Both are populated at once when --layout is on. The tables array is always structured; the content stream switches representation.

kreuzberg extract financials.pdf --layout --format json \
  | jq '.tables[] | {page: .page_index, rows: (.cells | length)}'

Table models

--layout-table-model picks the reconstruction backend:

Model	Best for	Notes
`tatr`	dense complex tables (academic, financial)	Default.
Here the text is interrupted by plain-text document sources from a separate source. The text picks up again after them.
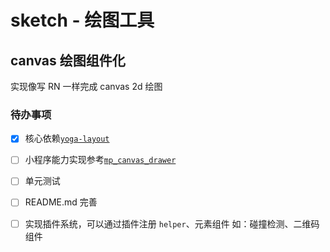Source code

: # sketch - 绘图工具

## canvas 绘图组件化
实现像写 RN 一样完成 canvas 2d 绘图

### 待办事项
- [x] 核心依赖[`yoga-layout`](https://www.yogalayout.dev/)
- [ ] 小程序能力实现参考[`mp_canvas_drawer`](https://github.com/kuckboy1994/mp_canvas_drawer)
- [ ] 单元测试
- [ ] README.md 完善
- [ ] 实现插件系统，可以通过插件注册 `helper`、元素组件 如：碰撞检测、二维码组件
  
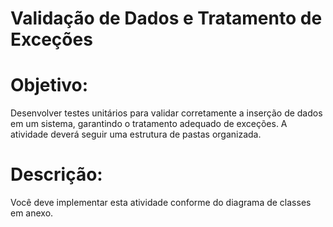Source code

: # Validação de Dados e Tratamento de Exceções

# Objetivo:
Desenvolver testes unitários para validar corretamente a inserção de dados em um sistema, garantindo o tratamento adequado de exceções. A atividade deverá seguir uma estrutura de pastas organizada.

# Descrição:
Você deve implementar esta atividade conforme do diagrama de classes em anexo.

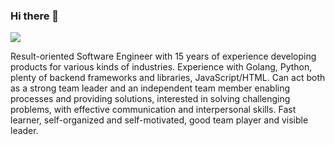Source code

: ### Hi there 👋

![](https://komarev.com/ghpvc/?username=carfloresf)

Result-oriented Software Engineer with 15 years of experience developing products for various kinds of industries. Experience with Golang, Python, plenty of backend frameworks and libraries, JavaScript/HTML. Can act both as a strong team leader and an independent team member enabling processes and providing solutions, interested in solving challenging problems, with effective communication and interpersonal skills. Fast learner, self-organized and self-motivated, good team player and visible leader.
		

<!--
**carfloresf/carfloresf** is a ✨ _special_ ✨ repository because its `README.md` (this file) appears on your GitHub profile.

Here are some ideas to get you started:

- 🔭 I’m currently working on ...
- 🌱 I’m currently learning ...
- 👯 I’m looking to collaborate on ...
- 🤔 I’m looking for help with ...
- 💬 Ask me about ...
- 📫 How to reach me: ...
- 😄 Pronouns: ...
- ⚡ Fun fact: ...
-->
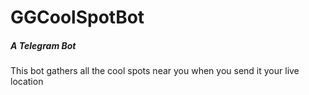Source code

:# GGCoolSpotBot
##### A Telegram Bot
 This bot gathers all the cool spots near you when you send it your live location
Heaviest, highest accuracy.
`slanet_auto`	dispatches per-table to wired/wireless	Good when table styles are mixed.
`slanet_wired`	tables with visible borders	Faster than tatr.
`slanet_wireless`	tables without borders (whitespace-separated)	For invoices, simple grids.
`slanet_plus`	hybrid wired / wireless	Lighter than `slanet_auto`.
`disabled`	layout detection only, no table structure	Use to skip table model cost.
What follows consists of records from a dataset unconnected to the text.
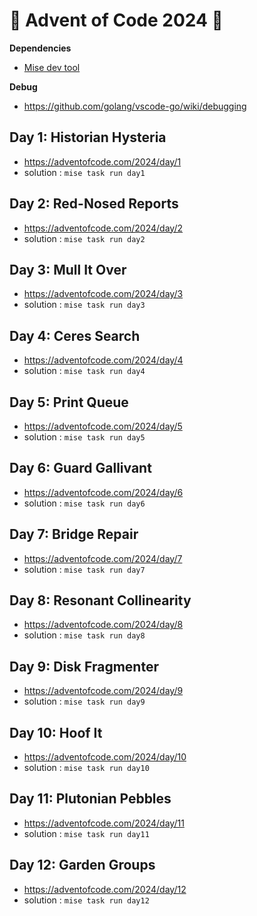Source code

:# 🎄 Advent of Code 2024 🎅

**Dependencies**

- [Mise dev tool](https://github.com/jdx/mise)

**Debug**

- https://github.com/golang/vscode-go/wiki/debugging

## Day 1: Historian Hysteria

- https://adventofcode.com/2024/day/1
- solution : `mise task run day1`

## Day 2: Red-Nosed Reports

- https://adventofcode.com/2024/day/2
- solution : `mise task run day2`

## Day 3: Mull It Over

- https://adventofcode.com/2024/day/3
- solution : `mise task run day3`

## Day 4: Ceres Search

- https://adventofcode.com/2024/day/4
- solution : `mise task run day4`

## Day 5: Print Queue

- https://adventofcode.com/2024/day/5
- solution : `mise task run day5`

## Day 6: Guard Gallivant

- https://adventofcode.com/2024/day/6
- solution : `mise task run day6`

## Day 7: Bridge Repair

- https://adventofcode.com/2024/day/7
- solution : `mise task run day7`

## Day 8: Resonant Collinearity

- https://adventofcode.com/2024/day/8
- solution : `mise task run day8`

## Day 9: Disk Fragmenter

- https://adventofcode.com/2024/day/9
- solution : `mise task run day9`

## Day 10: Hoof It

- https://adventofcode.com/2024/day/10
- solution : `mise task run day10`

## Day 11: Plutonian Pebbles

- https://adventofcode.com/2024/day/11
- solution : `mise task run day11`

## Day 12: Garden Groups

- https://adventofcode.com/2024/day/12
- solution : `mise task run day12`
kreuzberg extract bank-statement.pdf \
  --layout --layout-table-model tatr --content-format markdown

Drop --layout-confidence when the layout model misses tables (default threshold ~0.5):

kreuzberg extract noisy-scan.pdf --layout --layout-confidence 0.3

Spreadsheets

.xlsx, .ods, .csv, .tsv are extracted by dedicated parsers — no layout model needed. Each sheet becomes a markdown table (or structured table) automatically:

kreuzberg extract workbook.xlsx --content-format markdown
kreuzberg extract data.csv --format json

Pass --no-cache=true only when iterating on the same file with different configs.

Config file alternative

# `output_format` in config files equals `--content-format` on the CLI.
output_format = "markdown"

[layout_detection]
enabled = true
confidence_threshold = 0.5
table_model = "tatr"

Then:

kreuzberg extract report.pdf --format json

Programmatic access

From Python, structured tables live on result.tables:

from kreuzberg import extract_file_sync, ExtractionConfig, LayoutDetectionConfig

config = ExtractionConfig(
    layout_detection=LayoutDetectionConfig(enabled=True, table_model="tatr"),
    output_format="markdown",
)
result = extract_file_sync("report.pdf", config=config)
for table in result.tables:
    print(table.markdown)        # rendered markdown
    print(table.cells[0][0])     # cell access

Node.js mirrors this (extractFile, result.tables, camelCase fields). See references/python-api.md and references/nodejs-api.md in the sibling kreuzberg skill for full type signatures.

Known limitations

Merged cells — reconstructed as repeated values across the spanned region; the merge is not preserved as metadata in v0.1.
Rotated tables — enable --ocr-auto-rotate true for image-based PDFs before extraction.
Nested tables — flattened. Detection succeeds; structural nesting is lost.
Multi-page tables — each page yields a separate tables[] entry. Stitch by matching column headers if needed.
ONNX Runtime required — layout and table models are unavailable in WASM builds and on the Android x86_64 emulator; native targets ship full support.

Common failure modes

Empty tables with --layout on — confidence threshold too high or table model mismatched. Drop --layout-confidence to 0.3, try --layout-table-model tatr.
Markdown tables look ragged — switch --layout-table-model to slanet_wired for bordered grids or slanet_wireless for invoices.
Slow extraction — tatr is heavy. Use slanet_auto or slanet_plus as a default; reach for tatr only when accuracy matters.

See references/cli-reference.md for the full layout flag set and references/advanced-features.md for the layout pipeline internals.